> Dataset records
※

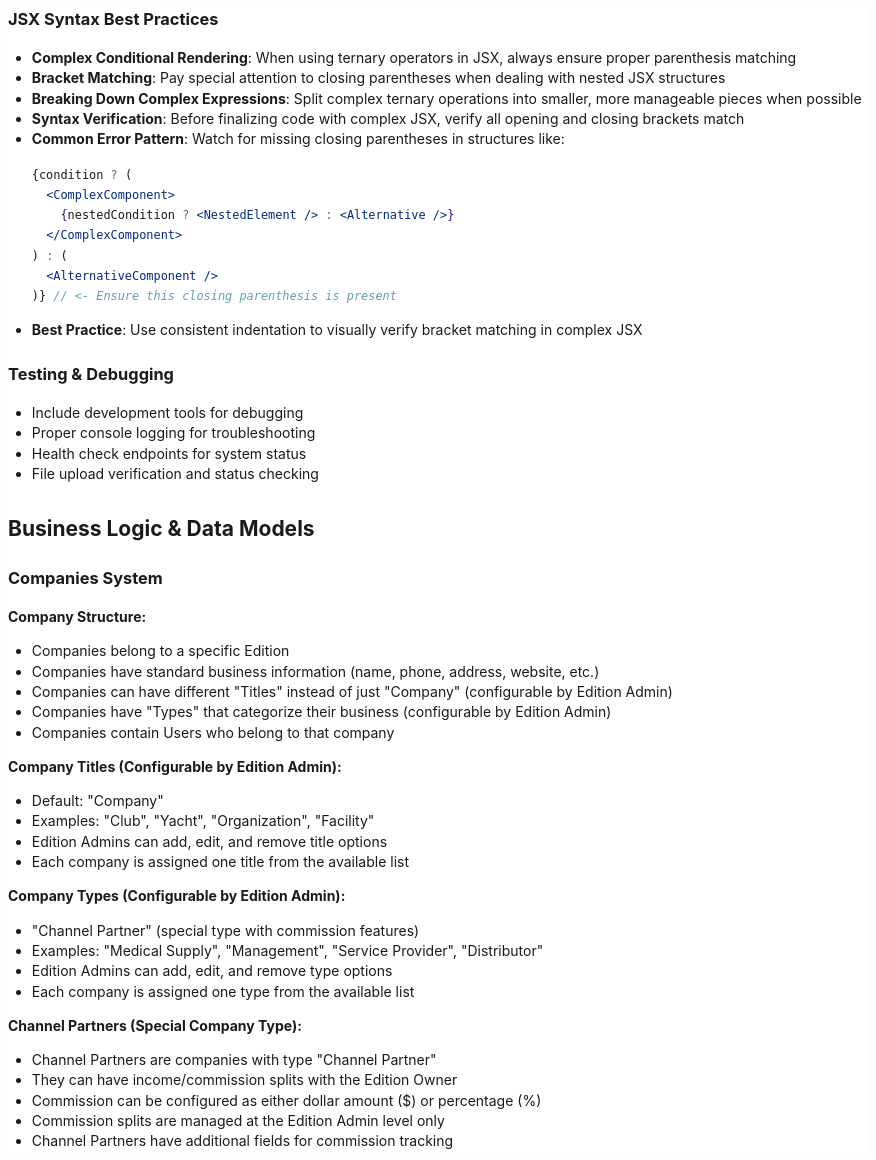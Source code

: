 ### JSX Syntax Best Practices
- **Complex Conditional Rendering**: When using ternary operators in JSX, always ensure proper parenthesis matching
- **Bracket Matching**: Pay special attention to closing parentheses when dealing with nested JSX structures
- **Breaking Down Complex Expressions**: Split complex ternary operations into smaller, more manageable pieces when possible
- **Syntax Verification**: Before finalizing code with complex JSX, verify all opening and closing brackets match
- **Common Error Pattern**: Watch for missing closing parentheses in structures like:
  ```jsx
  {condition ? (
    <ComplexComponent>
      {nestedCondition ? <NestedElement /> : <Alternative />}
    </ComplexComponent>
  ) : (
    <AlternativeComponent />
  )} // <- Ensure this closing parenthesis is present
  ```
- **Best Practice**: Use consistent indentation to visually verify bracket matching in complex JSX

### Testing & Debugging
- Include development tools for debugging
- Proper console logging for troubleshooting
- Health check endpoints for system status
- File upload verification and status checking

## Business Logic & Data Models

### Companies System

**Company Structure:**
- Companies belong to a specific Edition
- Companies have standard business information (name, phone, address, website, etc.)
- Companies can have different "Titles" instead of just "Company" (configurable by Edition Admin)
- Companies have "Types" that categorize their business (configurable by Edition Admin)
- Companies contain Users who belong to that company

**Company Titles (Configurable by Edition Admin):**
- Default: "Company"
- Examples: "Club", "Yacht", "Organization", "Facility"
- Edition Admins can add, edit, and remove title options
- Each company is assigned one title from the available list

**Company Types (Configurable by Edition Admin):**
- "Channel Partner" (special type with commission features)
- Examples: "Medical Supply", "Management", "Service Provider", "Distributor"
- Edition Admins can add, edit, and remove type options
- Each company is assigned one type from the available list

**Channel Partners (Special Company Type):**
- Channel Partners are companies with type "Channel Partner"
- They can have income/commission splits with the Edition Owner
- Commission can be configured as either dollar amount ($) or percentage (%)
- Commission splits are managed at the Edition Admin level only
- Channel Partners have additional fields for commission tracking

※

> Required action
No pictures should appear; only the lines from the first line of the records through the line with "- **Bracket Matching**: Pay", both included, are to be restated word for word.

> Worked solution
Source code

: ### JSX Syntax Best Practices
- **Complex Conditional Rendering**: When using ternary operators in JSX, always ensure proper parenthesis matching
- **Bracket Matching**: Pay special attention to closing parentheses when dealing with nested JSX structures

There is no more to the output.